From the entries below, copy exactly the lines from the one that contains "Área del segundo pico: 340.33 Bq" through the one that contains "ready for a", both included, and only those.

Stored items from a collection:
============

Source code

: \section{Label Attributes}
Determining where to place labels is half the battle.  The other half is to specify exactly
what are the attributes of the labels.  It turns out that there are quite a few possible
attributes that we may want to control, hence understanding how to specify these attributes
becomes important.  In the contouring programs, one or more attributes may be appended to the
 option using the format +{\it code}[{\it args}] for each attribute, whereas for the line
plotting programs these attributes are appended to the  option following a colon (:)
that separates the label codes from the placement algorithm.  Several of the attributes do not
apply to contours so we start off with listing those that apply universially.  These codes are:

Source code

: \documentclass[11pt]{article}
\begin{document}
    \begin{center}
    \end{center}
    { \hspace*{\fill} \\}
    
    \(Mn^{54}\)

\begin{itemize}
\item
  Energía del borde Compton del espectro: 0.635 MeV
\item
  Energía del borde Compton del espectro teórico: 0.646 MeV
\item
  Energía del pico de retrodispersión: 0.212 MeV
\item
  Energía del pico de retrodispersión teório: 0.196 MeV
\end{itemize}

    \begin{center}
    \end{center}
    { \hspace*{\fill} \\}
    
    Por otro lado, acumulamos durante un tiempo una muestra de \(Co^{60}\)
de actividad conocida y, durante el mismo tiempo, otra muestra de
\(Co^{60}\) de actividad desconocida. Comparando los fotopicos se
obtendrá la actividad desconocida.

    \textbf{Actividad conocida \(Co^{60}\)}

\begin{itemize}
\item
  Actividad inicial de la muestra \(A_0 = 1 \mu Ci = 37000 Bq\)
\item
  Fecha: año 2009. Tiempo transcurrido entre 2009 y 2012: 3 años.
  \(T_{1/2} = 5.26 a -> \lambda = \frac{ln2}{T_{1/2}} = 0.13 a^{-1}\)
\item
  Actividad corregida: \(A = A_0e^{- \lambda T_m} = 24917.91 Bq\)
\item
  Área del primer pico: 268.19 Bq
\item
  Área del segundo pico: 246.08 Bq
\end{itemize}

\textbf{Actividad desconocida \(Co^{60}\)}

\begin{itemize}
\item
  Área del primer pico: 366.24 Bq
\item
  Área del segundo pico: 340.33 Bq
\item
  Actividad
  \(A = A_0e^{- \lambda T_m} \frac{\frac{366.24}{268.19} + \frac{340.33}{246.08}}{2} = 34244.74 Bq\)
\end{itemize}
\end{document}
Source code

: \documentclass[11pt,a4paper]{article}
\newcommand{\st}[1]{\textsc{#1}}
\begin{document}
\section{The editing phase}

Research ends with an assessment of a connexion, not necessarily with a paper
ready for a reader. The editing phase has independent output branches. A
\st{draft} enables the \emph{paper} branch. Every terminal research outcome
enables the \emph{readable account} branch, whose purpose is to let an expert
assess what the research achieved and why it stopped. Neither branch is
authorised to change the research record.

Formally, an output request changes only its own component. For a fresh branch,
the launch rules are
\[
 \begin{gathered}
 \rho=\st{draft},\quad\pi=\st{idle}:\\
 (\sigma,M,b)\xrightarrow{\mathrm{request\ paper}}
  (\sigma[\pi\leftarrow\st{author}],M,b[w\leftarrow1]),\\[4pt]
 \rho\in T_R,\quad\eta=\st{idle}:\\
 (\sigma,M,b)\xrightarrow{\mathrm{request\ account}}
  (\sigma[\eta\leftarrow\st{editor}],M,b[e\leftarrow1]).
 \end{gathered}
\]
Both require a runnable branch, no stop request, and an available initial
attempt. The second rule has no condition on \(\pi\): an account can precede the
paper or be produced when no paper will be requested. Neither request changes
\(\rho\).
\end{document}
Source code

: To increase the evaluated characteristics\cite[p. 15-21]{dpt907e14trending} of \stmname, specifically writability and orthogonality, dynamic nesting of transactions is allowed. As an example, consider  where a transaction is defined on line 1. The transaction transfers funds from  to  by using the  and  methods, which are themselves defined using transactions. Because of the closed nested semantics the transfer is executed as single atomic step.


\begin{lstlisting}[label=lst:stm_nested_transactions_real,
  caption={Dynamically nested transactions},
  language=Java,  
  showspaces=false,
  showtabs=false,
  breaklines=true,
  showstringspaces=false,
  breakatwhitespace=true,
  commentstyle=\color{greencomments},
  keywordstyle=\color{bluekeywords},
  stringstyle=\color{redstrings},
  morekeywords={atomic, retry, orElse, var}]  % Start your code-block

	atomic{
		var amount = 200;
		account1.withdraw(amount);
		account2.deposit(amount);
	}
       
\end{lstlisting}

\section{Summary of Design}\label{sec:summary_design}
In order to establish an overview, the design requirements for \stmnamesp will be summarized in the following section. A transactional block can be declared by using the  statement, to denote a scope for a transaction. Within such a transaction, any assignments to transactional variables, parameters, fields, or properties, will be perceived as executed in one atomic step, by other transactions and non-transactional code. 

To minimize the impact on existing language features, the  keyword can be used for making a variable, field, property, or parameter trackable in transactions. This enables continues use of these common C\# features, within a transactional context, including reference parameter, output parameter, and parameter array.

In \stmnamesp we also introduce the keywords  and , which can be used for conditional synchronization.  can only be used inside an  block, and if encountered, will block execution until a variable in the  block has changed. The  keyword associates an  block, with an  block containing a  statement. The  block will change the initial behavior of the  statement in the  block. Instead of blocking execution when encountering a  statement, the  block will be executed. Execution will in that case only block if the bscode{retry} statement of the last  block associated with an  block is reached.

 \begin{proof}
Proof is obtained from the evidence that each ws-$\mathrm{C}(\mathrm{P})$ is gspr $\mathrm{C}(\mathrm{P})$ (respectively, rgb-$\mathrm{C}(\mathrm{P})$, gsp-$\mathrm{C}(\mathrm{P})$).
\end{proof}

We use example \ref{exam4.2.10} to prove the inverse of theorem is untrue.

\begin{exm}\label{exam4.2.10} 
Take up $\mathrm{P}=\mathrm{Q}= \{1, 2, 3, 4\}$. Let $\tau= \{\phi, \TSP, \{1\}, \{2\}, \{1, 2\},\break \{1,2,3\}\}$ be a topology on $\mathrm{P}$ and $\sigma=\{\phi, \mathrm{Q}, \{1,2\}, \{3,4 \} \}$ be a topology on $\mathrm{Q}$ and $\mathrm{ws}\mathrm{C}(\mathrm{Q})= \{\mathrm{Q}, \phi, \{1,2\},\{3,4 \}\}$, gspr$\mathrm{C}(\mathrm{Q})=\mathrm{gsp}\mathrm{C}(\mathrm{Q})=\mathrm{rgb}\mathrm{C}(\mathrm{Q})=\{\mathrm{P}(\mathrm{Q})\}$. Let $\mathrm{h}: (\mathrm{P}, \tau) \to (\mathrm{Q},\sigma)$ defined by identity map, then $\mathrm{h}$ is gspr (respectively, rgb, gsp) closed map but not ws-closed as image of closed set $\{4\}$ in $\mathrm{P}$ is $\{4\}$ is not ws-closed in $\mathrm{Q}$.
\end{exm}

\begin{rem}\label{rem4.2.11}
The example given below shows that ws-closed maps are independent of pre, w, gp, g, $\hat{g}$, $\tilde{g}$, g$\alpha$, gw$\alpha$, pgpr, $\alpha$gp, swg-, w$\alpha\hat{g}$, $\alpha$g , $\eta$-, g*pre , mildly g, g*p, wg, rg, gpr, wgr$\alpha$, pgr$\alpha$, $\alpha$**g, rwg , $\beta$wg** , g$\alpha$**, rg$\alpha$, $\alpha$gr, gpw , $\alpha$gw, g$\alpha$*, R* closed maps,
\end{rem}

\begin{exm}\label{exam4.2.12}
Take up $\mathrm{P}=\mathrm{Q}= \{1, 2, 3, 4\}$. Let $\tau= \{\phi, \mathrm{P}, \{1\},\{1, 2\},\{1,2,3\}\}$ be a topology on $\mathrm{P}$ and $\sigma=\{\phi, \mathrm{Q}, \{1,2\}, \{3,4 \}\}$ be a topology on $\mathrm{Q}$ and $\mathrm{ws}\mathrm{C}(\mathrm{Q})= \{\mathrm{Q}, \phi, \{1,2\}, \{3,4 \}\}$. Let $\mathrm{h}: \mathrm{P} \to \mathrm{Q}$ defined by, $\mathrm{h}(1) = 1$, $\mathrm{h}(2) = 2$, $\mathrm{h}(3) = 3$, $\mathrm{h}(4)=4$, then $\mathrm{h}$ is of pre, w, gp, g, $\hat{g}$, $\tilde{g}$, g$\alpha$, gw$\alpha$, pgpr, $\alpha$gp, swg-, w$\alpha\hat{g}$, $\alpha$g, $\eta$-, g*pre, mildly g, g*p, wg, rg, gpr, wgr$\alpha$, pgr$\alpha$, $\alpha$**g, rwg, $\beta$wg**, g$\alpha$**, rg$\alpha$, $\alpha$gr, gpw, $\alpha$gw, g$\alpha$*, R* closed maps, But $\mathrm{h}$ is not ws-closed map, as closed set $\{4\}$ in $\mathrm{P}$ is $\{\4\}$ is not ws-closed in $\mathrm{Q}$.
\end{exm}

============

> [Solution to this problem]
  Área del segundo pico: 340.33 Bq
\item
  Actividad
  \(A = A_0e^{- \lambda T_m} \frac{\frac{366.24}{268.19} + \frac{340.33}{246.08}}{2} = 34244.74 Bq\)
\end{itemize}
\end{document}
Source code

: \documentclass[11pt,a4paper]{article}
\newcommand{\st}[1]{\textsc{#1}}
\begin{document}
\section{The editing phase}

Research ends with an assessment of a connexion, not necessarily with a paper
ready for a reader. The editing phase has independent output branches. A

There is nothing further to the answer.